Stored data entries
==============================
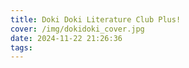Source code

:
 ```yaml
---
title: Doki Doki Literature Club Plus!
cover: /img/dokidoki_cover.jpg
date: 2024-11-22 21:26:36
tags:
---
```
==============================
EXERCISE
Please give the data above again in exact form and omit every picture.

TASK SOLUTION
Source code

:
 ```yaml
---
title: Doki Doki Literature Club Plus!
cover: /img/dokidoki_cover.jpg
date: 2024-11-22 21:26:36
tags:
---
```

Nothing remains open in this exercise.